Plateau de Lœss en Chine… : Un projet écologique a fait revenir des milliers d’oiseaux disparus

26/03/2025 mis à jour: 05:57
753
De nombreux oiseaux sont revenus vivre dans le plateau de Lœss - Photo : D. R.

Longtemps considéré comme l’un des paysages les plus dégradés de Chine, le plateau de Lœss a connu une transformation spectaculaire grâce à un vaste programme de restauration écologique. Parmi les signes les plus marquants de ce renouveau, le retour massif des oiseaux.

Pendant des décennies, le plateau de Lœss, en Chine, était l’un des paysages les plus dégradés au monde.
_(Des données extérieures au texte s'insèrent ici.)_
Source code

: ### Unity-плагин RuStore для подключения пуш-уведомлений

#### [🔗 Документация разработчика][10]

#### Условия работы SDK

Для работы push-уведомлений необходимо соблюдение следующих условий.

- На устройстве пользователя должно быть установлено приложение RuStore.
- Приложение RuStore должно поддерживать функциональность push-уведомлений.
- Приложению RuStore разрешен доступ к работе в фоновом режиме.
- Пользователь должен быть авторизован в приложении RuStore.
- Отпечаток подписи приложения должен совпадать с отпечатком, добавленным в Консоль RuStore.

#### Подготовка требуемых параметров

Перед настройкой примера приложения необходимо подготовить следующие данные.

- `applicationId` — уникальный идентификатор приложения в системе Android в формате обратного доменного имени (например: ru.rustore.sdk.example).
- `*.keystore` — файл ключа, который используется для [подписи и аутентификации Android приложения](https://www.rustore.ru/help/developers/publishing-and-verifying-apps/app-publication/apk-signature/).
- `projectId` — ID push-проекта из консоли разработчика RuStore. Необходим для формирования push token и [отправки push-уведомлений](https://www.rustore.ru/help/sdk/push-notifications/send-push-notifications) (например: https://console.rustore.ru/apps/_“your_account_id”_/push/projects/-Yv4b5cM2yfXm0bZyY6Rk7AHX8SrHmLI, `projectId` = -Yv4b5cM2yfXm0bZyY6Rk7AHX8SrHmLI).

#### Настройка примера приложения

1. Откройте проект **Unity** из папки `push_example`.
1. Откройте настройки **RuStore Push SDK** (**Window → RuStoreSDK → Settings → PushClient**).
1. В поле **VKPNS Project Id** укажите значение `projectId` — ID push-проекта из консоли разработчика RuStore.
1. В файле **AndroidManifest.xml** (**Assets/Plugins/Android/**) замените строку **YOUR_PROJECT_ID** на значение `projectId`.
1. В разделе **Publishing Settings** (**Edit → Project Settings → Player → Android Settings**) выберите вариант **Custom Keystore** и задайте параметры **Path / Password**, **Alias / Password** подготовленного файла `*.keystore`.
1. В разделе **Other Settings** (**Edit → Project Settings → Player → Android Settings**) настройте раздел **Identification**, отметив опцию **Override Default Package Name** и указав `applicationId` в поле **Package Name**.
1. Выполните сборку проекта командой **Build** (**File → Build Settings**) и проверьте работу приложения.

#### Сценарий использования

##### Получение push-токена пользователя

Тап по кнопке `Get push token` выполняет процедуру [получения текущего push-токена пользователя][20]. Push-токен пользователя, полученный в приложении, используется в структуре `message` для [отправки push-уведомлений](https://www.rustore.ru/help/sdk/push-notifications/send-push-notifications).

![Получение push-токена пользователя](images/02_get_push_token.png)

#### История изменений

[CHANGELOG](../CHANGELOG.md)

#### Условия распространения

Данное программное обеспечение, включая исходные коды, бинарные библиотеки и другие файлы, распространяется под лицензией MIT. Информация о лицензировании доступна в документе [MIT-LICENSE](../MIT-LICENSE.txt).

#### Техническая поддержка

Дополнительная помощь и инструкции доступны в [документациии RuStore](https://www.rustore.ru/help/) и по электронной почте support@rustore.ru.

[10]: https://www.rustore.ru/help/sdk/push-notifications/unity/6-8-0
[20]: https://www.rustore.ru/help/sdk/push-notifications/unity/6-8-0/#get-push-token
L’érosion massive et la surexploitation agricole avaient détruit la végétation, laissant place à des terres arides où la biodiversité s’effaçait peu à peu.

Pourtant, un projet ambitieux lancé à la fin des années 1990 a permis de renverser la situation. Parmi les signes les plus frappants de cette renaissance écologique, comme le révèle notamment le Guardian : le retour des oiseaux, témoignant d’un équilibre retrouvé.

À la fin du XXe siècle, le plateau de Lœss s’était transformé en un immense désert de poussière. Étendue sur plus de 640 000 km carrés, cette région autrefois fertile avait vu ses sols s’effondrer sous l’effet du surpâturage et de la déforestation. Chaque année, les particules de lœss - ce fin sédiment soufflé par le vent - s’élevaient dans l’atmosphère, obstruant le fleuve Jaune et aggravant la pollution dans les grandes villes chinoises.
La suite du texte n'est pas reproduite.